(Source records)
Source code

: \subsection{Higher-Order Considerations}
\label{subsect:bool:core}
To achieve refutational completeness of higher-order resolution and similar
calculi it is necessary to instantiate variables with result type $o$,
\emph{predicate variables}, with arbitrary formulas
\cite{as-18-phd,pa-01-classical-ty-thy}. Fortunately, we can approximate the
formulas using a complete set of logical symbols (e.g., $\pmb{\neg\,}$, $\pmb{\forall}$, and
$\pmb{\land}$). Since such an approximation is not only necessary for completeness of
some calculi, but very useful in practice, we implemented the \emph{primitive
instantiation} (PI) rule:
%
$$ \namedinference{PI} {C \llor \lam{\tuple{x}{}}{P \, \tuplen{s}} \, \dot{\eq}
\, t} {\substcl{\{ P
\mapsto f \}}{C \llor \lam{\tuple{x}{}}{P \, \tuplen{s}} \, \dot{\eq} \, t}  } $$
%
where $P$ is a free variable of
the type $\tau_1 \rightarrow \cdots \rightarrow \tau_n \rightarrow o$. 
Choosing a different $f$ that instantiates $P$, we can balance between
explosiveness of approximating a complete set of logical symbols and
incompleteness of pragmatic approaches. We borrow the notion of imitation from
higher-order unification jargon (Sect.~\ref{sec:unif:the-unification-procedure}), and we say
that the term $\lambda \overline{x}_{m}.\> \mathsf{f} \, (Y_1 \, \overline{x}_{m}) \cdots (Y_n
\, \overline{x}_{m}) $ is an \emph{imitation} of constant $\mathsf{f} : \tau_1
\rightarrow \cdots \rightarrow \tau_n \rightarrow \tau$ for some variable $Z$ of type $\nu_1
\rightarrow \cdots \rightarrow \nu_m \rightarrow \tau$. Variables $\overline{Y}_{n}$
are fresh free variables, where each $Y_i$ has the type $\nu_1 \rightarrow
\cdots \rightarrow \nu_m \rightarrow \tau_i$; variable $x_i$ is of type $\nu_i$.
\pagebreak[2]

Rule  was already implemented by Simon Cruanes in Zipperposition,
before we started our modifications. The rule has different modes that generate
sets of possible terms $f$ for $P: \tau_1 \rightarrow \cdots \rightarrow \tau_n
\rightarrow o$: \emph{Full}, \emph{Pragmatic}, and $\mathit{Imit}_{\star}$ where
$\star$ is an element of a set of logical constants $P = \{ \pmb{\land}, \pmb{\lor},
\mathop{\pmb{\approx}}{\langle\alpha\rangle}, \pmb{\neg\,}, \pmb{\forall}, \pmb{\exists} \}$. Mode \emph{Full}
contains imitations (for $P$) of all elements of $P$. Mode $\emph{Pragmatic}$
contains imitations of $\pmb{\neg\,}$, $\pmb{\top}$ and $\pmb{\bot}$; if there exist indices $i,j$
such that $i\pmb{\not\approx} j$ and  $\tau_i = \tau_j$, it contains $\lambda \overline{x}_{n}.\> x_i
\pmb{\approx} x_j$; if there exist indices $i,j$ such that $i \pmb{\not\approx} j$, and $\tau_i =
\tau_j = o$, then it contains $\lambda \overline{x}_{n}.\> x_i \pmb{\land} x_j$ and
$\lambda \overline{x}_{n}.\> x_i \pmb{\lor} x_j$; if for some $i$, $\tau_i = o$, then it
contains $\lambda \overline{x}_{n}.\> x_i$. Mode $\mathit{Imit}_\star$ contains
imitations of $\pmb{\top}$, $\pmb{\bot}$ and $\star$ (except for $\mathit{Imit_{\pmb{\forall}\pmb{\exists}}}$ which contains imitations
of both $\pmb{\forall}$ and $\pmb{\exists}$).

--

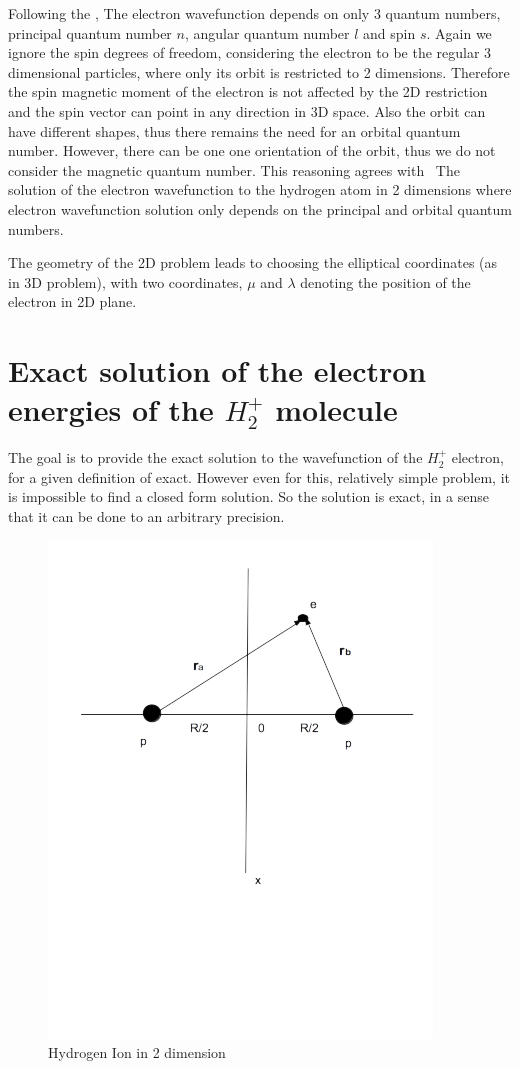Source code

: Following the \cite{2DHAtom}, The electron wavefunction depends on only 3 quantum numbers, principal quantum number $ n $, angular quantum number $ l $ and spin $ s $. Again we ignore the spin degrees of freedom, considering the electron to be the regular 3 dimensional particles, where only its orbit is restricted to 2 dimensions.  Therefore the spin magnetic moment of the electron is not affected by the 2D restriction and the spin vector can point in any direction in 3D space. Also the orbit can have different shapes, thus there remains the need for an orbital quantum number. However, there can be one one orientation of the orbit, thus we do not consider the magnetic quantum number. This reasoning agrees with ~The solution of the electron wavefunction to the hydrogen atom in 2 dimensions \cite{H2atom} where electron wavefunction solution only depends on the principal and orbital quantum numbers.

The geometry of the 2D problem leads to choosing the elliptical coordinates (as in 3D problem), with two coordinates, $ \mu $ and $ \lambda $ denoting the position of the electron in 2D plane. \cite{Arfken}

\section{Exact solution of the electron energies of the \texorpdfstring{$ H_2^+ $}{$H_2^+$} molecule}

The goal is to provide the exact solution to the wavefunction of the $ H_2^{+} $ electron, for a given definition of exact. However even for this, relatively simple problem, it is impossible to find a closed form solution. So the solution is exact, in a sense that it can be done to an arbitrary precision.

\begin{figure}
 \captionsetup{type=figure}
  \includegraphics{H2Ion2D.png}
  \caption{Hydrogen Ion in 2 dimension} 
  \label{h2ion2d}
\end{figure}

Required action:
Tally the lines in the records above that contain the word "with", and give only that number.

Response to this exercise:
4